A decrease of myo-inositol at 3.56 ppm was observed in the infant with citrullinemia (Fig 2C), in agreement with reported proton MR spectroscopy findings in other hyperammonemic encephalopathies, such as hepatic encephalopathy or Reye's syndrome (8, 9). In the infant who had OTC deficiency that progressed rapidly within several days, myo-inositol at 3.56 ppm was apparently well preserved, despite a massive increase of glutamine (Fig 1D and E). The apparent preservation of myo-inositol in this patient can be explained in part by several factors, such as sloping baseline, some water suppression artifacts, and the increase of glutamine/glutamate complex at 3.68–3.85 ppm.
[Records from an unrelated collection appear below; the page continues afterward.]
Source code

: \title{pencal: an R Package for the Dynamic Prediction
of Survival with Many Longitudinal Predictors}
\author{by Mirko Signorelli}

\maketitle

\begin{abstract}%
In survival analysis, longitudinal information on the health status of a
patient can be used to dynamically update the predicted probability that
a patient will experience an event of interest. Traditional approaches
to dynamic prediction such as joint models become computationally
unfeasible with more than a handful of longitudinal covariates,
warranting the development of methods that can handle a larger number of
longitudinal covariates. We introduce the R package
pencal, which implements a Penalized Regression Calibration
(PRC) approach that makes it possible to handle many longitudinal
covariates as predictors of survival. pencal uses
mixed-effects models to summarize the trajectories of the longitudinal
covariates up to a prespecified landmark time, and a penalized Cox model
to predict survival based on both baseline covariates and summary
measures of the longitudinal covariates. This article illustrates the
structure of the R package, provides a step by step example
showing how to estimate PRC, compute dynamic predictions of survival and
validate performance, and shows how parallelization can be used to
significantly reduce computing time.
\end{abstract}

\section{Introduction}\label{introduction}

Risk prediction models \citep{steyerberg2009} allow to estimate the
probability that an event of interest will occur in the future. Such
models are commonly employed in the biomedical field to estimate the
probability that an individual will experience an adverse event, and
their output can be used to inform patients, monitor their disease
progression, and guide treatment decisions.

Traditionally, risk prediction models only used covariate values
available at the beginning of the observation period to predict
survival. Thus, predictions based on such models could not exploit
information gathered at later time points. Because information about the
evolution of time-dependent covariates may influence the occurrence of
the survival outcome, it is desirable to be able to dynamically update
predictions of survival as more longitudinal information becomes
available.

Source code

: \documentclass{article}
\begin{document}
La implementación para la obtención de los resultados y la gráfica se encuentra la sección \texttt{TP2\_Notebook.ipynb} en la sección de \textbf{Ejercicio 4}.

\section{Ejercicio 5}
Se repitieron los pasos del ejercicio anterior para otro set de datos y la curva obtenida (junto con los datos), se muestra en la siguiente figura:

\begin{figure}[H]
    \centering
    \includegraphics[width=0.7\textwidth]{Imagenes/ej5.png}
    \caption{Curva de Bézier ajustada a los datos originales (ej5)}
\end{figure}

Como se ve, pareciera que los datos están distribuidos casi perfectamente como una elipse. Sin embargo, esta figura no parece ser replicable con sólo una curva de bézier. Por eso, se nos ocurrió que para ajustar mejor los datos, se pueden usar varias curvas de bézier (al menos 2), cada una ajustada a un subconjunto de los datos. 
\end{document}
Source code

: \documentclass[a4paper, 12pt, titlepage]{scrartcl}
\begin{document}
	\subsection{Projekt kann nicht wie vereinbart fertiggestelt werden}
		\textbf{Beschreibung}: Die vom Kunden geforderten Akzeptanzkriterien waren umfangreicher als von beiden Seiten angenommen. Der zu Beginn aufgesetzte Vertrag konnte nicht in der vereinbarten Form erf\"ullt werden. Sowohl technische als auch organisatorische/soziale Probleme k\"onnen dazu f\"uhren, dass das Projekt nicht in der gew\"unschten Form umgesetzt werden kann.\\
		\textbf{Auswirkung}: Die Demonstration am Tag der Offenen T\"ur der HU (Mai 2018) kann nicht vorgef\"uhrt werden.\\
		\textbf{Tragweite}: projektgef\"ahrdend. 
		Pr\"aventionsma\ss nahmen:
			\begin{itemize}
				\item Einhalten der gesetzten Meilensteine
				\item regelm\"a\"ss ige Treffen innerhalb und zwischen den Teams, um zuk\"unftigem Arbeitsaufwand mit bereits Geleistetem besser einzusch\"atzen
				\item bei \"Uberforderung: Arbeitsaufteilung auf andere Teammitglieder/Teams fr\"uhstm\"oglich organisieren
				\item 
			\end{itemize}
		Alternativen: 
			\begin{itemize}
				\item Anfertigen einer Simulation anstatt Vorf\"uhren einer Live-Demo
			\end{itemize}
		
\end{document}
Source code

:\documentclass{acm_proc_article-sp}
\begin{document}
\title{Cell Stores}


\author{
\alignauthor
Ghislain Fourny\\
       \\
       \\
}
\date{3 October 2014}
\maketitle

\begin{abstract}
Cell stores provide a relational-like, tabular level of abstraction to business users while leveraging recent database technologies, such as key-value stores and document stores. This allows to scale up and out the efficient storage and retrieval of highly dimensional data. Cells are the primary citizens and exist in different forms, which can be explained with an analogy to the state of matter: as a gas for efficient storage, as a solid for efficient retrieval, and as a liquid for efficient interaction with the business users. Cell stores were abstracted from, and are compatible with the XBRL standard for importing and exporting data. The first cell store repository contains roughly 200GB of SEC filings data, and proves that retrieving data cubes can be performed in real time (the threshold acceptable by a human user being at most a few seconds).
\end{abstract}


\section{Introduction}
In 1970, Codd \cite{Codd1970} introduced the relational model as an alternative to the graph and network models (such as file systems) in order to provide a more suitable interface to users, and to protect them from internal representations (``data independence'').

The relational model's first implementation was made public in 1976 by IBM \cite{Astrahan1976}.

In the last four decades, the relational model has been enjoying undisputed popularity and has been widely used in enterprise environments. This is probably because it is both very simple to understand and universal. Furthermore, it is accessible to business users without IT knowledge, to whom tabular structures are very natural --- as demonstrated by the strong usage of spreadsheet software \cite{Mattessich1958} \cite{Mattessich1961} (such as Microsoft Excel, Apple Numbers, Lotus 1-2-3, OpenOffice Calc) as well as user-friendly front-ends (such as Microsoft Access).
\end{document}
Despite these considerations, however, it is our impression that a substantial portion of the peak intensity at 3.56 ppm seems to be contributed by myo-inositol itself. This contribution seems disproportionately large compared with the massive increase of glutamine, considering the theory of myo-inositol as an intracellular osmolyte (8, 10). NAA, total Cr, and Cho were relatively well preserved in the neonate who had rapid progression of OTC deficiency. However, in the infant who had citrullinemia that progressed over several weeks, NAA and total Cr decreased. In the latter case, the decrease of NAA and total Cr may reflect neuro-axonal damage and loss of the creatine pool by cellular disintegration, respectively.

In summary, localized short–TE proton MR spectroscopy, performed in two infants who had citrullinemia and OTC deficiency, respectively, detected a prominent increase of glutamine/glutamate and lipid/lactate complexes in both cases, and a decrease of NAA, total Cr, and myo-inositol in the infant with citrullinemia. If proton MR spectroscopy shows a prominent increase of cerebral glutamine/glutamate complex in an infant, one should consider the possibility of hyperammonemic encephalopathies such as urea cycle defect or Reye's syndrome.